== PROBLEM DETAILS ==
What lines below contain the word "been"? Please pull each one out.
####
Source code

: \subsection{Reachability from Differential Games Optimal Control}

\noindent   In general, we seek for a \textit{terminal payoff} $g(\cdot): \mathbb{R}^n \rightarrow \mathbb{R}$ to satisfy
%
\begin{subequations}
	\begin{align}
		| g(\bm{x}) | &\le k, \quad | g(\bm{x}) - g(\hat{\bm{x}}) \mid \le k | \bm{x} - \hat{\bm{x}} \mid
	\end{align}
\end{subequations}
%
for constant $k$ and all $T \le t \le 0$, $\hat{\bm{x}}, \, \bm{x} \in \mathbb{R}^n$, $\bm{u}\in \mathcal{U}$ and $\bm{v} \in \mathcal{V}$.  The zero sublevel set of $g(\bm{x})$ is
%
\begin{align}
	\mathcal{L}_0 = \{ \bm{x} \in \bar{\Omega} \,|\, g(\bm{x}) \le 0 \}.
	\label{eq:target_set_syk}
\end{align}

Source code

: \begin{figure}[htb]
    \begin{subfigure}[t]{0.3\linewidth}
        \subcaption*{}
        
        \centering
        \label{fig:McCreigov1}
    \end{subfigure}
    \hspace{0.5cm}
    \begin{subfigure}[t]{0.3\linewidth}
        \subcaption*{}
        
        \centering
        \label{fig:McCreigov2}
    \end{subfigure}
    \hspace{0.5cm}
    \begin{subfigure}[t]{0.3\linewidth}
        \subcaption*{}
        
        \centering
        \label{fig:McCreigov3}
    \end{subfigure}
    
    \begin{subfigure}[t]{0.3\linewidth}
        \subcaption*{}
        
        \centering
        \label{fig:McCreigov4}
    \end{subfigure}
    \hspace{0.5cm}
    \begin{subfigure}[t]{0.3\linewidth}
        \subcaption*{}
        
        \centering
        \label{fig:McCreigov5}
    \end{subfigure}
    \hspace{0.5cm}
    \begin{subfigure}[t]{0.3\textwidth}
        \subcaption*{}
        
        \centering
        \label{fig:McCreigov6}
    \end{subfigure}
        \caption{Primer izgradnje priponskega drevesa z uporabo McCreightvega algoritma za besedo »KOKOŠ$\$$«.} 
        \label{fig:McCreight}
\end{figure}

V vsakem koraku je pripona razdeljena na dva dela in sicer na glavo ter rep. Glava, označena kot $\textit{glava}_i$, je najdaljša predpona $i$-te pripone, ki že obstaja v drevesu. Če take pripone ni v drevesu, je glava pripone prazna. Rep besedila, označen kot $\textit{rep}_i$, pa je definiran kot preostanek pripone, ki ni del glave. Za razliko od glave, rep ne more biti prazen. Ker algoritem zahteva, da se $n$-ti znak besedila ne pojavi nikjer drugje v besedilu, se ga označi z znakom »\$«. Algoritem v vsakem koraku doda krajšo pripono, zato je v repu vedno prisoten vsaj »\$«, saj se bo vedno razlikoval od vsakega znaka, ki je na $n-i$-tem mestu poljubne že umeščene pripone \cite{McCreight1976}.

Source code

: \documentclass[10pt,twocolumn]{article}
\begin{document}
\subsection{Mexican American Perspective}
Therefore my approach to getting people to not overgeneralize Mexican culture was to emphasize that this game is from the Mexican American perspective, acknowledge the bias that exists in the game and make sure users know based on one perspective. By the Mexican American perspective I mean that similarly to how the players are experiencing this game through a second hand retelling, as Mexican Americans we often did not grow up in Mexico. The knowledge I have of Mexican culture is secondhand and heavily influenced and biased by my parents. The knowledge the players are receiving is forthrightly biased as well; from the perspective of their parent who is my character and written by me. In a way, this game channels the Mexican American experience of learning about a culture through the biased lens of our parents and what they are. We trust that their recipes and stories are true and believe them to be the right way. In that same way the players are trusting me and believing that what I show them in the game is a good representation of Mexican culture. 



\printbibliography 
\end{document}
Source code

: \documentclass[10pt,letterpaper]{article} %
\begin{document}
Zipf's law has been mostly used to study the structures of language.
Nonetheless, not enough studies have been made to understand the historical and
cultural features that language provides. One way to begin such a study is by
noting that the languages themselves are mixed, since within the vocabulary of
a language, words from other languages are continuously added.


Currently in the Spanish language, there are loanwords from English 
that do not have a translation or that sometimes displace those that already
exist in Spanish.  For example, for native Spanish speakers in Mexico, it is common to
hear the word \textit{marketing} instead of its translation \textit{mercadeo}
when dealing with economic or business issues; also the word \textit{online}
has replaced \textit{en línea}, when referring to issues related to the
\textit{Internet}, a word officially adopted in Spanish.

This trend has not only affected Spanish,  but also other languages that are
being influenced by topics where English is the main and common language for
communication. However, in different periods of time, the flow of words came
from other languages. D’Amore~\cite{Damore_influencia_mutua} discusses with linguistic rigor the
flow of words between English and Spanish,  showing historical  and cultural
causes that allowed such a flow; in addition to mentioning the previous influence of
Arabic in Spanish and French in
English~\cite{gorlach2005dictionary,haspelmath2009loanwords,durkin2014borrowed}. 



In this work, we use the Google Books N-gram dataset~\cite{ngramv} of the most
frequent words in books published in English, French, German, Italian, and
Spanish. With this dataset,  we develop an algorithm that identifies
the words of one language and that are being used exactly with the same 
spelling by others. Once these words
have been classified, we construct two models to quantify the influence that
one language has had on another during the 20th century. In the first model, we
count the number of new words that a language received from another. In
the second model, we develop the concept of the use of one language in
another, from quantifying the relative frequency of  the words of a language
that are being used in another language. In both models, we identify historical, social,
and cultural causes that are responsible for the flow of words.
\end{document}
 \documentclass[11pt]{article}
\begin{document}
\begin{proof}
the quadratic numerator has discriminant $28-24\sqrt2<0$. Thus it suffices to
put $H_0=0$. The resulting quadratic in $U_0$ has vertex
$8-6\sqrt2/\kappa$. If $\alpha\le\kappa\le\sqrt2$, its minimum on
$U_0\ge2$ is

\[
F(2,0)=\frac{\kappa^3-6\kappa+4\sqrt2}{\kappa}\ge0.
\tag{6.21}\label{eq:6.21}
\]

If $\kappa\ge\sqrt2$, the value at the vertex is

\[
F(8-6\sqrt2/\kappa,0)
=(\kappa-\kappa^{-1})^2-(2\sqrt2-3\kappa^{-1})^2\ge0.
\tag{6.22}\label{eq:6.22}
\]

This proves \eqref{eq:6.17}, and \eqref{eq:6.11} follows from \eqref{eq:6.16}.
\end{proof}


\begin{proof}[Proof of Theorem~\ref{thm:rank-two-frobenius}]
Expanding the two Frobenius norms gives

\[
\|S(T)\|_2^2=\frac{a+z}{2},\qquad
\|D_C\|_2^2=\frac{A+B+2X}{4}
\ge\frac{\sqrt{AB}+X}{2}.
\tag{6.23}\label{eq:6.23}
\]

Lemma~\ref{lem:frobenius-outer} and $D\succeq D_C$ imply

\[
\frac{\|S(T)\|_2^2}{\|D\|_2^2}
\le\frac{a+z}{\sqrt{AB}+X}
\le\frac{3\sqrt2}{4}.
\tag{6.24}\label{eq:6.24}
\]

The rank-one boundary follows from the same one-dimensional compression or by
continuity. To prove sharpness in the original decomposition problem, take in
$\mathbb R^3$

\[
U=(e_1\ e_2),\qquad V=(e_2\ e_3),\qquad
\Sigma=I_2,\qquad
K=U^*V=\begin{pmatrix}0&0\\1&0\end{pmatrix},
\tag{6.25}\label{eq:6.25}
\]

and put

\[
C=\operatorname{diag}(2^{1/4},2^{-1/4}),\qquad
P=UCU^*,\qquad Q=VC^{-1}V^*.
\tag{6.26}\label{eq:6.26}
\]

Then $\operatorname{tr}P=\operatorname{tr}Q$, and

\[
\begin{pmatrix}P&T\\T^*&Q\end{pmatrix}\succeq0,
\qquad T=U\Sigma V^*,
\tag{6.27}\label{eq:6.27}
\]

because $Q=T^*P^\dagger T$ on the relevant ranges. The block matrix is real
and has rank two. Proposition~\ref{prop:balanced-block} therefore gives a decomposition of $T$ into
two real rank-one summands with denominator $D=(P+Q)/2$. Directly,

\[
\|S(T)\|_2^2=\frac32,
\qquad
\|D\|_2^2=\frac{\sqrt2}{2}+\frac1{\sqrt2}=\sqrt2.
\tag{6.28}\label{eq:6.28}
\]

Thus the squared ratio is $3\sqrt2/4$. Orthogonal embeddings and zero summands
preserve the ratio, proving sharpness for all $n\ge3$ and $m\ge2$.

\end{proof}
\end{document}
####
== RESPONSE ==
Zipf's law has been mostly used to study the structures of language.
Nonetheless, not enough studies have been made to understand the historical and
have been classified, we construct two models to quantify the influence that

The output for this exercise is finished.